:: REQUIREMENT ::
Within the records that follow, count the lines containing the string "free". Reply only with the count.

(Saved data entries)
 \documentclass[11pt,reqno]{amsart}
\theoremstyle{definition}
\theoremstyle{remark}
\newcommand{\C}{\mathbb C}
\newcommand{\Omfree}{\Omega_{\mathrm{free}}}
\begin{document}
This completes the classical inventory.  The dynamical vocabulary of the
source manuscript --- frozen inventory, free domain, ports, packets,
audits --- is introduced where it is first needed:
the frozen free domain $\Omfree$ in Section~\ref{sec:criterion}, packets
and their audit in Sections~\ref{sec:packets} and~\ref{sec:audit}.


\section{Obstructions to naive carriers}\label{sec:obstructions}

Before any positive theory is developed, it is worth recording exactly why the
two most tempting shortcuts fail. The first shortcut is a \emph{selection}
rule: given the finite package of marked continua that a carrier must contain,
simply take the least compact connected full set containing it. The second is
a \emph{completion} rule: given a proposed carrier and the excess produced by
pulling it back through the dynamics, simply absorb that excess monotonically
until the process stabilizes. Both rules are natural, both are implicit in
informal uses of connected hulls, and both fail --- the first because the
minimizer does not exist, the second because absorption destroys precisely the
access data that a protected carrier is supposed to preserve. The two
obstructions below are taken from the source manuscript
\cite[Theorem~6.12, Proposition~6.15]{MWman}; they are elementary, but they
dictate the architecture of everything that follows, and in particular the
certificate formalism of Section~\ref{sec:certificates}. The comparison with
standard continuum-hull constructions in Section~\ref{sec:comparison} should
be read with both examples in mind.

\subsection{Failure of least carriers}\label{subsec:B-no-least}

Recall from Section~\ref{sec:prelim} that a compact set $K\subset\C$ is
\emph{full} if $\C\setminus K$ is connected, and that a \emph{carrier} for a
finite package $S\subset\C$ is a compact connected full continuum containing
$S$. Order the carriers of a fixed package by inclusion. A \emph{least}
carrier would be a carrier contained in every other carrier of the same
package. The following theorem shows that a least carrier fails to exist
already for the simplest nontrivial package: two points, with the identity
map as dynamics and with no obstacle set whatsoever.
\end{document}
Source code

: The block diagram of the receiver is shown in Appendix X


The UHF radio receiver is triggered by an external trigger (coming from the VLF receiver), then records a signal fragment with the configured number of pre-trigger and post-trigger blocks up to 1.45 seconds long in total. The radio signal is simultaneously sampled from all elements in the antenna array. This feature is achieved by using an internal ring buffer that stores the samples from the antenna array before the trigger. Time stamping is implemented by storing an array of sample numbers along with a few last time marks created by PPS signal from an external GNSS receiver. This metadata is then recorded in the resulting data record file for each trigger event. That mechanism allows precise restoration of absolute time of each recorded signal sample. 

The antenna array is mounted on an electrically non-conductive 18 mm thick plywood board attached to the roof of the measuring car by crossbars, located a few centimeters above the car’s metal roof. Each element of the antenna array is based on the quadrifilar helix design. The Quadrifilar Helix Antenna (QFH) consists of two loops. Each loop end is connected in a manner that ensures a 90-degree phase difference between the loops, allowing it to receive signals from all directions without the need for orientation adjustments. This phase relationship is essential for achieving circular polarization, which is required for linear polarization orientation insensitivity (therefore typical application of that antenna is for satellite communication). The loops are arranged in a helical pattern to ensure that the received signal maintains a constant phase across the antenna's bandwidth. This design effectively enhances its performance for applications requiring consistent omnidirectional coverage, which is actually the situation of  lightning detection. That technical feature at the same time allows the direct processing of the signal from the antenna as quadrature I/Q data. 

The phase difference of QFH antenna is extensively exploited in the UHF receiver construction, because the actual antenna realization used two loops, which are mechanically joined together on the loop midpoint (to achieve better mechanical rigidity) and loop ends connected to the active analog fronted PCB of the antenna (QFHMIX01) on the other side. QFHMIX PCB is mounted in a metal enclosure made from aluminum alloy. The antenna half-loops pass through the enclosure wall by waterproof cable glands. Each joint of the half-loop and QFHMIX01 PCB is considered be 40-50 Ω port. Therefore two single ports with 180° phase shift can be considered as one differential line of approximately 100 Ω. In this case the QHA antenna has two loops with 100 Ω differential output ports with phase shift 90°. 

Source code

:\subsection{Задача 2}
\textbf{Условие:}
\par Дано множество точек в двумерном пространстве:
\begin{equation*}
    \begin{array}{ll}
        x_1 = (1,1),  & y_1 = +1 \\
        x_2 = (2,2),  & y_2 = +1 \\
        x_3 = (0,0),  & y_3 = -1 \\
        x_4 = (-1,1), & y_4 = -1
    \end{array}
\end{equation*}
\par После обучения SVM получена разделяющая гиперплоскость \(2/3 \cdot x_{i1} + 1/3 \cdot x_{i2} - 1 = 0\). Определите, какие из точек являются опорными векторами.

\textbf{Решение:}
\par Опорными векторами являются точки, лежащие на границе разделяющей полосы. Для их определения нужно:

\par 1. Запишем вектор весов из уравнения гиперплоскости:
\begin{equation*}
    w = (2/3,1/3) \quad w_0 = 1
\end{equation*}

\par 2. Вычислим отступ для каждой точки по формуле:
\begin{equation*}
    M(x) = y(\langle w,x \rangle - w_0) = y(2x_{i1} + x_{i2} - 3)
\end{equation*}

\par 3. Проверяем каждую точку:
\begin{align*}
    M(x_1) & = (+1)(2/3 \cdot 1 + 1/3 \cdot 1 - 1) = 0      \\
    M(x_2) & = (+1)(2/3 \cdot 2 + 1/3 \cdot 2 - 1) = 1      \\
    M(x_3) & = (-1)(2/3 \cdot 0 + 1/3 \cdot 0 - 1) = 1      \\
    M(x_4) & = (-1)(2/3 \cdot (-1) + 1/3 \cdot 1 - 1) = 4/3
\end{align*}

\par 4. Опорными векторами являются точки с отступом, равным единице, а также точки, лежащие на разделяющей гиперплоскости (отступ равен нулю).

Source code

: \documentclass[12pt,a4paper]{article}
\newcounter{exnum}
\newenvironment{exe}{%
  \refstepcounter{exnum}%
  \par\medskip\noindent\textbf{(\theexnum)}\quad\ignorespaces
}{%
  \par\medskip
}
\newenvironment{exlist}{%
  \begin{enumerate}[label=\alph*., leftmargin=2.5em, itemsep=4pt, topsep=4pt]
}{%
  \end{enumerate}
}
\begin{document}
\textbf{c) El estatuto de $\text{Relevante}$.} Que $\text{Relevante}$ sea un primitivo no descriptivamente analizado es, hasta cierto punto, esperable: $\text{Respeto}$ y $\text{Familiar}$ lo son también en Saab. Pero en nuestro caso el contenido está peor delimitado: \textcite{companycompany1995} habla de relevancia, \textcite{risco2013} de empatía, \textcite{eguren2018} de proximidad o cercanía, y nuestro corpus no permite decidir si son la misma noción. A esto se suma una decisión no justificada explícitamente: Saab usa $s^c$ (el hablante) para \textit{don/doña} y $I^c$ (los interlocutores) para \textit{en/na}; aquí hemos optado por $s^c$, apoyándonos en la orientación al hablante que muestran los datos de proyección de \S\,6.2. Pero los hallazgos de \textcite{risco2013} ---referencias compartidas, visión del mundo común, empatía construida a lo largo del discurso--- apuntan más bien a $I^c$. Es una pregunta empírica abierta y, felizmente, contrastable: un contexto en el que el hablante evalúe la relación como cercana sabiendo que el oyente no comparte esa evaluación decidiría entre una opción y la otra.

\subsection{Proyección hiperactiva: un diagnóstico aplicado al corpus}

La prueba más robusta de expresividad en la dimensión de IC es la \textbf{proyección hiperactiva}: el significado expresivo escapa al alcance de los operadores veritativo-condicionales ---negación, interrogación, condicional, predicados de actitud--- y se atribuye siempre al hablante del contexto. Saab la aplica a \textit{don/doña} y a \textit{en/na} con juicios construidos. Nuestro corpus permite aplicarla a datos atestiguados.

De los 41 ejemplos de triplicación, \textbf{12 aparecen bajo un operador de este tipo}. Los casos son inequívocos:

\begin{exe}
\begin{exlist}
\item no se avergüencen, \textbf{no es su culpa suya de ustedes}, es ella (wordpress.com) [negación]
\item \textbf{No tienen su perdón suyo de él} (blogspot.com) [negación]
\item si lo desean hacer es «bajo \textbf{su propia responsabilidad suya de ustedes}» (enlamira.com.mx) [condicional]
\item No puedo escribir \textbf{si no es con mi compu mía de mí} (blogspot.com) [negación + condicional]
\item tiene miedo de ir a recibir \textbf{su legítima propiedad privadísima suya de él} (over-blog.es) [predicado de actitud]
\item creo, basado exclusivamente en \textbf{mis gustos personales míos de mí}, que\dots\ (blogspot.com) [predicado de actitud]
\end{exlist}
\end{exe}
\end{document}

:: WRITTEN SOLUTION ::
3